Aisling MacRunnels, senior director of utility computing at Sun, explained that in February, the company clarified where it was going to go and put out a definition of what the industry should aspire to.
"We are committed to that definition and have launched the pay-per-use utility over that time and have customers," MacRunnels told internetnews.com. "We are now getting ready to open the doors on this to the public."
After Sun's announcement, the company garnered interest from oil and gas financial companies that had an immediate need. MacRunnels explained that in order to meet that need, Sun developed a commercial compute utility that is a $1 per-CPU per-hour with companies committing to volume contracts.
"These customers tend to want full use of those CPUs and are not dialing up and down within minutes, getting on and off the way the other [public] utility is envisioned," MacRunnels said. "Those are mainstream corporate customers and we have them today. We made good on the promise, and it is available now.
"Now we're pushing that to the next step, which is opening it up completely such that anyone can do it," she added.
The vision for the public utility sees anyone being able to go to a portal, open an account, purchase CPU hours with PayPal, and dial up and dial down how many CPUs they use instantaneously.
According to MacRunnels, Sun has been beta testing it and have thousands of users on it internally with an expected public launch sometime in the next several weeks.
"That means that you sitting at home, at your desk, on your laptop in your bedroom could decide to go out and use 1,000 CPUs just with your credit card," MacRunnels said.
MacRunnels noted there is a degree of pent-up demand for a public grid computing utility service. She noted that Sun started to take requests from interested parties back in March.
"Basically I've got thousands of interested parties in the queue waiting for this release."
Not all utility computing vendors share Sun's optimism for a public grid utility.
"While we can't comment broadly, HP believes that customers are not ready to buy generic computing in this fashion," HP spokesperson Dayna Fried told internetnews.com.
"HP has delivered services like this in custom engagements," Fried explained. "For example, the HP Utility Rendering Service helped DreamWorks achieve enough compute power to produce Shrek 2. This service delivered computing power as a utility -- power that could be ramped up or down when DreamWorks needed it, according to fluctuating production demands."
Sun's MacRunnels, though, considers the public grid utility where computing needs to go and hopes that the market will follow. She said the public utility will enable developers of all sizes to take advantage of massive computing power without the need to deal with extensive complexity.
"If you look at electrical utilities and communications, the vendors carry the burden of the technical complexity and the customers just get to plug in and use it," MacRunnels said.
"That's what's under way and where Sun is leading, but we hope that competitors embrace this because in order to drive a new standard, we want to see that our competitors will actually join in this.
"I do believe that it will absolutely become a competitive marketplace."
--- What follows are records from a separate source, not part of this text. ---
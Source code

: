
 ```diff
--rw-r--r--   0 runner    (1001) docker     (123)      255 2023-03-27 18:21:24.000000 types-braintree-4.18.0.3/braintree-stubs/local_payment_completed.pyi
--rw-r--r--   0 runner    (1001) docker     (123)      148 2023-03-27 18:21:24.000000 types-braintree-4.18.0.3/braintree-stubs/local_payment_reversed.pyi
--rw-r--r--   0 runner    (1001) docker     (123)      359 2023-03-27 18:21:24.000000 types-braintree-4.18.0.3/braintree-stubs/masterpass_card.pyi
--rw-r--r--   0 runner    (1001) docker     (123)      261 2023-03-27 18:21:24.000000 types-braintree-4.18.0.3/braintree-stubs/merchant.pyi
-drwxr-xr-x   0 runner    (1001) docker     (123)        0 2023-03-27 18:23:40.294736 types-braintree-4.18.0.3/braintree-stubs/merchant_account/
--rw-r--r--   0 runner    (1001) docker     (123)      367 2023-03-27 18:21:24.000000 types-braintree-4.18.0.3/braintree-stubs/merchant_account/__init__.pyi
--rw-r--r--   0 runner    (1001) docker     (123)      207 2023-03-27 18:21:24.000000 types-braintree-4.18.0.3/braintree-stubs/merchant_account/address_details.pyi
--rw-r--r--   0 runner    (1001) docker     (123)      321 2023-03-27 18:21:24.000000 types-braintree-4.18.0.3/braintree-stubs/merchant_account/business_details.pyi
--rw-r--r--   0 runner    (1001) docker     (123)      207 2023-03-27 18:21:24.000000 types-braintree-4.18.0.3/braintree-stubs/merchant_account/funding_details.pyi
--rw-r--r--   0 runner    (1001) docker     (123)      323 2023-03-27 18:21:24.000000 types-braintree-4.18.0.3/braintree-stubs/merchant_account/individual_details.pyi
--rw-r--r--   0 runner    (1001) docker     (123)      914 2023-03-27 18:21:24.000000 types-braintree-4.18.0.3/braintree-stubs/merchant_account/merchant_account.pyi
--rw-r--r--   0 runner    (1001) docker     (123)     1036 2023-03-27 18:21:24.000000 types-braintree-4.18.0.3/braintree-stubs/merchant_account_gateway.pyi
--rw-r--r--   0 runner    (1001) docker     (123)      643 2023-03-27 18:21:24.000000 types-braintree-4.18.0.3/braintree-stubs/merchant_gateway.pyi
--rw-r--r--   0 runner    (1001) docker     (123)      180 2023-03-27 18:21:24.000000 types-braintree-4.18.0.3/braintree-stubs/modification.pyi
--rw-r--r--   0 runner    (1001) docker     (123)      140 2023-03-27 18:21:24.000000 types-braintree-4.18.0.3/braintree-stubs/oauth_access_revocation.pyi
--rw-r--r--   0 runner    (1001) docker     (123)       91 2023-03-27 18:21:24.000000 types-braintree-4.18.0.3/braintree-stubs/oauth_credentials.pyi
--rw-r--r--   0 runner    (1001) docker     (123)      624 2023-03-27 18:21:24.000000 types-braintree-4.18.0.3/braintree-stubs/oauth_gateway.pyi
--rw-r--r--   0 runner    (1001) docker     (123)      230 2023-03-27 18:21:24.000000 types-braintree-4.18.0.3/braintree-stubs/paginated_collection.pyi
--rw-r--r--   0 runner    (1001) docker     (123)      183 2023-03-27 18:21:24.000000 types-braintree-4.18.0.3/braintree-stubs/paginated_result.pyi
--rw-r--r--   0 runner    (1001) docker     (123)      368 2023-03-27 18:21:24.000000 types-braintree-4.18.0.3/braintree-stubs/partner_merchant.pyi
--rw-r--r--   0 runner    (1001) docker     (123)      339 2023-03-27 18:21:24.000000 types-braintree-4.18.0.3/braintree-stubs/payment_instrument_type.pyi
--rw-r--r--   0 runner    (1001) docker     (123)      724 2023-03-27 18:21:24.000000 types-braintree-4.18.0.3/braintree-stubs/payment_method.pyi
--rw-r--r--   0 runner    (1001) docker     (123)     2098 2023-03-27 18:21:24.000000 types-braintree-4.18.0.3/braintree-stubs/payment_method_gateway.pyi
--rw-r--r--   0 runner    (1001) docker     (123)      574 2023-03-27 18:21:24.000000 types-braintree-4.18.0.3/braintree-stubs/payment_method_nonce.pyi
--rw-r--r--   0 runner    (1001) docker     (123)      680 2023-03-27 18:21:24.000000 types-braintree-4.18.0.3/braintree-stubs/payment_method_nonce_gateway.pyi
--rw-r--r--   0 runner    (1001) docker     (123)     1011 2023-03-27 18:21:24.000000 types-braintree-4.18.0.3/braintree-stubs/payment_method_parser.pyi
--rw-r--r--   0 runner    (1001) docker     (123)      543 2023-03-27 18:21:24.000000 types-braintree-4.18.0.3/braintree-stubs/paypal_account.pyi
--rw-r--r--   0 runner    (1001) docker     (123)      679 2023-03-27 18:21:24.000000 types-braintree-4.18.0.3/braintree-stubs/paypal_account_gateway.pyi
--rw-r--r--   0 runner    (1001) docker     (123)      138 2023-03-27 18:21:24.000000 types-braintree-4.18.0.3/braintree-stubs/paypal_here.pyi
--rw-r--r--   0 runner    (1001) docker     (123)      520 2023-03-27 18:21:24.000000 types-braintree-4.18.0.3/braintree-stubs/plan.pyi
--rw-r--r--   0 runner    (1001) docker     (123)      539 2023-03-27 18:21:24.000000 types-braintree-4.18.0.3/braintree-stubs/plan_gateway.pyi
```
Sun's initial rollout of the public utility will be available only in the U.S. due to export control issues, because, as MacRunnels put it, the amount of CPUs could be considered as having access to a weapon. But, she continued, there's nothing technically to prevent them from deploying globally.
She already considers Sun's commercial compute utility offering, which has been targeted to its traditional customers, to be a success.
"On the public utility we are tapping into a whole new customer for Sun -- someone that we've never really had access to before. And that's really thrilling for us."